> _Assignment_
Using the material below, print the line that contains "## Week 1 - Higher order functions", the line that contains "variable is needed.", and every line in between, exactly and nothing else.

> _Data shown_
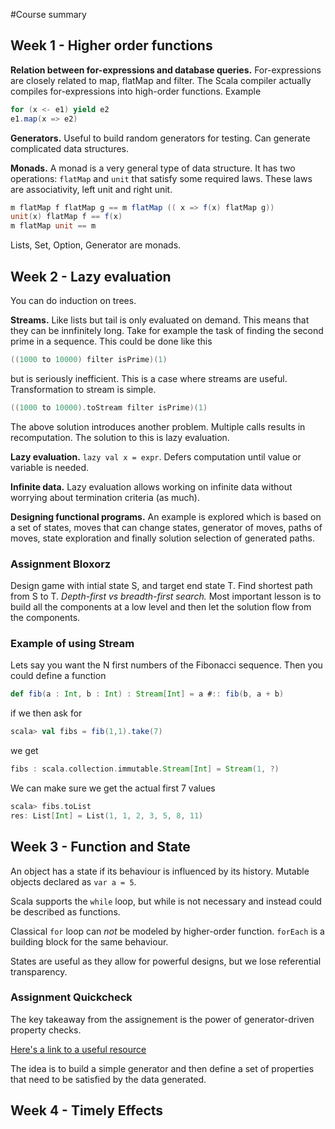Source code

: #Course summary

## Week 1 - Higher order functions

**Relation between for-expressions and database queries.** For-expressions are closely related to map, flatMap and filter. The Scala compiler actually compiles for-expressions into high-order functions. Example
```Scala
for (x <- e1) yield e2
e1.map(x => e2)
```

**Generators.** Useful to build random generators for testing. Can generate complicated data structures.

**Monads.** A monad is a very general type of data structure. It has two operations: ```flatMap``` and ```unit``` that satisfy some required laws. These laws are associativity, left unit and right unit. 
```Scala
m flatMap f flatMap g == m flatMap (( x => f(x) flatMap g))
unit(x) flatMap f == f(x)
m flatMap unit == m
```
Lists, Set, Option, Generator are monads.

## Week 2 - Lazy evaluation

You can do induction on trees.

**Streams.** Like lists but tail is only evaluated on demand. This means that they can be innfinitely long.
Take for example the task of finding the second prime in a sequence. This could be done like this
```Scala
((1000 to 10000) filter isPrime)(1)
```
but is seriously inefficient. This is a case where streams are useful.  Transformation to stream is simple.
```Scala
((1000 to 10000).toStream filter isPrime)(1)
```
The above solution introduces another problem. Multiple calls results in recomputation. The solution to this is lazy evaluation.

**Lazy evaluation.** ```lazy val x = expr```. Defers computation until value or variable is needed.

**Infinite data.** Lazy evaluation allows working on infinite data without worrying about termination criteria (as much). 

**Designing functional programs.** An example is explored which is based on a set of states, moves that can change states, generator of moves, paths of moves, state exploration and finally solution selection of generated paths.

### Assignment Bloxorz
Design game with intial state S, and target end state T. Find shortest path from S to T.
*Depth-first vs breadth-first search.* Most important lesson is to build all the components at a low level and then let the solution flow from the components.

### Example of using Stream
Lets say you want the N first numbers of the Fibonacci sequence. Then you could define a function

```Scala
def fib(a : Int, b : Int) : Stream[Int] = a #:: fib(b, a + b)
```
if we then ask for
```Scala
scala> val fibs = fib(1,1).take(7)
```
we get
```Scala
fibs : scala.collection.immutable.Stream[Int] = Stream(1, ?)
```
We can make sure we get the actual first 7 values
```Scala
scala> fibs.toList
res: List[Int] = List(1, 1, 2, 3, 5, 8, 11)
```

## Week 3 - Function and State

An object has a state if its behaviour is influenced by its history. Mutable objects declared as ```var a = 5```.

Scala supports the ```while``` loop, but while is not necessary and instead could be described as functions.

Classical ```for``` loop can *not* be modeled by higher-order function. ```forEach``` is a building block for the same behaviour.

States are useful as they allow for powerful designs, but we lose referential transparency.

### Assignment Quickcheck

The key takeaway from the assignement is the power of generator-driven property checks. 

[Here's a link to a useful resource](http://www.scalatest.org/user_guide/generator_driven_property_checks)

The idea is to build a simple generator and then define a set of properties that need to be satisfied by the data generated.

## Week 4 - Timely Effects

> _Solution for this task_
## Week 1 - Higher order functions

**Relation between for-expressions and database queries.** For-expressions are closely related to map, flatMap and filter. The Scala compiler actually compiles for-expressions into high-order functions. Example
```Scala
for (x <- e1) yield e2
e1.map(x => e2)
```

**Generators.** Useful to build random generators for testing. Can generate complicated data structures.

**Monads.** A monad is a very general type of data structure. It has two operations: ```flatMap``` and ```unit``` that satisfy some required laws. These laws are associativity, left unit and right unit. 
```Scala
m flatMap f flatMap g == m flatMap (( x => f(x) flatMap g))
unit(x) flatMap f == f(x)
m flatMap unit == m
```
Lists, Set, Option, Generator are monads.

## Week 2 - Lazy evaluation

You can do induction on trees.

**Streams.** Like lists but tail is only evaluated on demand. This means that they can be innfinitely long.
Take for example the task of finding the second prime in a sequence. This could be done like this
```Scala
((1000 to 10000) filter isPrime)(1)
```
but is seriously inefficient. This is a case where streams are useful.  Transformation to stream is simple.
```Scala
((1000 to 10000).toStream filter isPrime)(1)
```
The above solution introduces another problem. Multiple calls results in recomputation. The solution to this is lazy evaluation.

**Lazy evaluation.** ```lazy val x = expr```. Defers computation until value or variable is needed.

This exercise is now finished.